致命的なピーナッツアレルギーが治った!英研究チームの画期的な臨床試験が話題
ピーナツアレルギーを治す画期的な臨床試験が話題だ。
英東部キングストン・アポン・ハルに住むクリス・スミスさん(28)は子供の頃から重度のピーナツアレルギーに苦しんできた。ごく微量でも死ぬ危険のあるほど激しいアナフィラキシーショックが起きるため、三度三度の食事が命がけだったのだ。
そんなクリスさんは昨年、キングス・カレッジ・ロンドンの研究チームが実施した臨床試験に参加。被験者に微量のピーナツタンパク質を段階的に投与することで免疫系を慣らし、耐性をつける「経口免疫療法(OIT)」と呼ばれる治療で、成人対象のピーナツアレルギーでは世界初だ。

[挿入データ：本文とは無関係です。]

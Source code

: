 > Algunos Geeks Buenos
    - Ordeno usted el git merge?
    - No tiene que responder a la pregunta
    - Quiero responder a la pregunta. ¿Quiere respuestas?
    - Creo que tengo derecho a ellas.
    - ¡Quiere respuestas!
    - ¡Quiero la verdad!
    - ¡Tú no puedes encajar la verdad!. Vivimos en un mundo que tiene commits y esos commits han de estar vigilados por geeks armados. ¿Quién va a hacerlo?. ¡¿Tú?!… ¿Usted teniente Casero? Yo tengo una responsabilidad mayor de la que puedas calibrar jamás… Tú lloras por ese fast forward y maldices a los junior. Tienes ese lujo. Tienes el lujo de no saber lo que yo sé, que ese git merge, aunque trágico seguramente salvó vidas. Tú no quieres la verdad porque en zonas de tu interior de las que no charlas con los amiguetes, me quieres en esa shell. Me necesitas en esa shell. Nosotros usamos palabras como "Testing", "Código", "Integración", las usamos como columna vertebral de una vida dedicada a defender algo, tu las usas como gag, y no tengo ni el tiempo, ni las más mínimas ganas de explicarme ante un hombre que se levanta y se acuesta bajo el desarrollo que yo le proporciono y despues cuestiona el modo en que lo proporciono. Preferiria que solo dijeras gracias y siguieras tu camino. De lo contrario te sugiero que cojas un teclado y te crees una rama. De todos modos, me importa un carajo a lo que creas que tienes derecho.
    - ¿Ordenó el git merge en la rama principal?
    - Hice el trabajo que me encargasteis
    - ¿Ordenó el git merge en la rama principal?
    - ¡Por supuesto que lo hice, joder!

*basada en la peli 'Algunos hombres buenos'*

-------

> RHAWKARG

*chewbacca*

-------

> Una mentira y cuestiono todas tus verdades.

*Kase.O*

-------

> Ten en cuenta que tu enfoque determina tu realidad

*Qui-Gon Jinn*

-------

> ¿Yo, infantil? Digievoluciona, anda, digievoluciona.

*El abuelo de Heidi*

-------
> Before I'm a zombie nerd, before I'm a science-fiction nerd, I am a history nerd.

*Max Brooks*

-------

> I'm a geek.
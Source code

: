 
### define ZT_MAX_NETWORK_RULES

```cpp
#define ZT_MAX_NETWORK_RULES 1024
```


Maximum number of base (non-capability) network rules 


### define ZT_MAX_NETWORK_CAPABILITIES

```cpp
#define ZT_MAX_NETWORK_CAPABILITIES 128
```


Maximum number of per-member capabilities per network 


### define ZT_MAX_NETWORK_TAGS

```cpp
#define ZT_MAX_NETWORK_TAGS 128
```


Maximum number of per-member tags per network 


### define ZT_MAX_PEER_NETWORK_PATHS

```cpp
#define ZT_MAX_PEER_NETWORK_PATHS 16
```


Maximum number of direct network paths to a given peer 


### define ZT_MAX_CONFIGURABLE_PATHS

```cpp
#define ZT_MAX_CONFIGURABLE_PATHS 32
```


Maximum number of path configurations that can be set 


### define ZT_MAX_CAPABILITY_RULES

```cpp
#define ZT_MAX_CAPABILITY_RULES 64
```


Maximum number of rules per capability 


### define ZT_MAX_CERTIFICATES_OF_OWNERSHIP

クリスさんは、ヨーグルトに混ぜた0.3ミリグラムの粉末から始め、徐々にピーナツの投与量を増やしていった。その結果、50~100ミリグラムのピーナツタンパク質に耐えられるようになり、試験開始から9カ月後にはピーナツを4粒まで食べられるようになった。
100%の効果があるわけではないが、クリスさんと一緒に試験に参加した21人中14人がアレルギーを克服したそうだ。
クリスさんは毎日、ピーナツを4粒食べて耐性を維持。BBCの取材に「食事で死ぬ恐怖から解放されました」と喜びを語った。